▶ DIRECTIONS FOR THIS TASK: How many lines in the listing below include the word "también"? Reply with the count alone.
^^^^
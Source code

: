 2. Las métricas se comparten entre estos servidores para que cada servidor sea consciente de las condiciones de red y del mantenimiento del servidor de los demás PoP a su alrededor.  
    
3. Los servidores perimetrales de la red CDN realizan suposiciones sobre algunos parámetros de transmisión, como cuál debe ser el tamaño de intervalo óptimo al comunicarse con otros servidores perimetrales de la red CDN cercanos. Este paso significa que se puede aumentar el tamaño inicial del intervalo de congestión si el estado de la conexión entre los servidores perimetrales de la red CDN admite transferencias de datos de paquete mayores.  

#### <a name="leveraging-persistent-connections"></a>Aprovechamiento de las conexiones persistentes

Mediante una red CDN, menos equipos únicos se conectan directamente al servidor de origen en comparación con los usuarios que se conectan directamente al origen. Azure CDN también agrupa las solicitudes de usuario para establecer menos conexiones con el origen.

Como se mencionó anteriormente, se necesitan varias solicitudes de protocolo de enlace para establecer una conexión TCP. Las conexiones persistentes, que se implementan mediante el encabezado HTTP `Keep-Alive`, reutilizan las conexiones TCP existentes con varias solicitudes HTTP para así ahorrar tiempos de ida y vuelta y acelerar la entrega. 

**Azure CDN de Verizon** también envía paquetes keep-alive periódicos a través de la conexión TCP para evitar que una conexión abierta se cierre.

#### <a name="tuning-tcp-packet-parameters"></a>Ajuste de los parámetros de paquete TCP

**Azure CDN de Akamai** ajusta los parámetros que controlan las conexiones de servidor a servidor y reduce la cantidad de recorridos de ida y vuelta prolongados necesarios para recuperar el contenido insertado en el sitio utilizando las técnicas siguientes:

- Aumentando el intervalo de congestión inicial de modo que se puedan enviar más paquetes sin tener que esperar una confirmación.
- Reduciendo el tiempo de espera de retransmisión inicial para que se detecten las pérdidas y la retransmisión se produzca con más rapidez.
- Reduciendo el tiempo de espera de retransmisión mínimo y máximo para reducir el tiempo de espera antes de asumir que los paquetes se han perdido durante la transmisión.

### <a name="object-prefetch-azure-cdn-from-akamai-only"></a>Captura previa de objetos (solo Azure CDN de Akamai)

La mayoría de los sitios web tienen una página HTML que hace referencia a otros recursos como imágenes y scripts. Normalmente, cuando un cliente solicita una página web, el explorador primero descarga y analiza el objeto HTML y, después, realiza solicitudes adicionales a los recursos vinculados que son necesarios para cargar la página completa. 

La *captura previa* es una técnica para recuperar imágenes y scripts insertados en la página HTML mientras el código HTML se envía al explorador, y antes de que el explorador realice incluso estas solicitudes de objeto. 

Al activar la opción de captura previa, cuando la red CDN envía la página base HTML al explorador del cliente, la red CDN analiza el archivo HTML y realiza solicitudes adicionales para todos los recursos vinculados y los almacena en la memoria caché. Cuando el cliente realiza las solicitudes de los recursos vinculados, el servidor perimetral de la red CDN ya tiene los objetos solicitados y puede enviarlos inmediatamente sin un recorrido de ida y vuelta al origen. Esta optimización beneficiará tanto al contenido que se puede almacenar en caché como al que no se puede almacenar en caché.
^^^^
▶ RESPONSE TO THE TASK: 2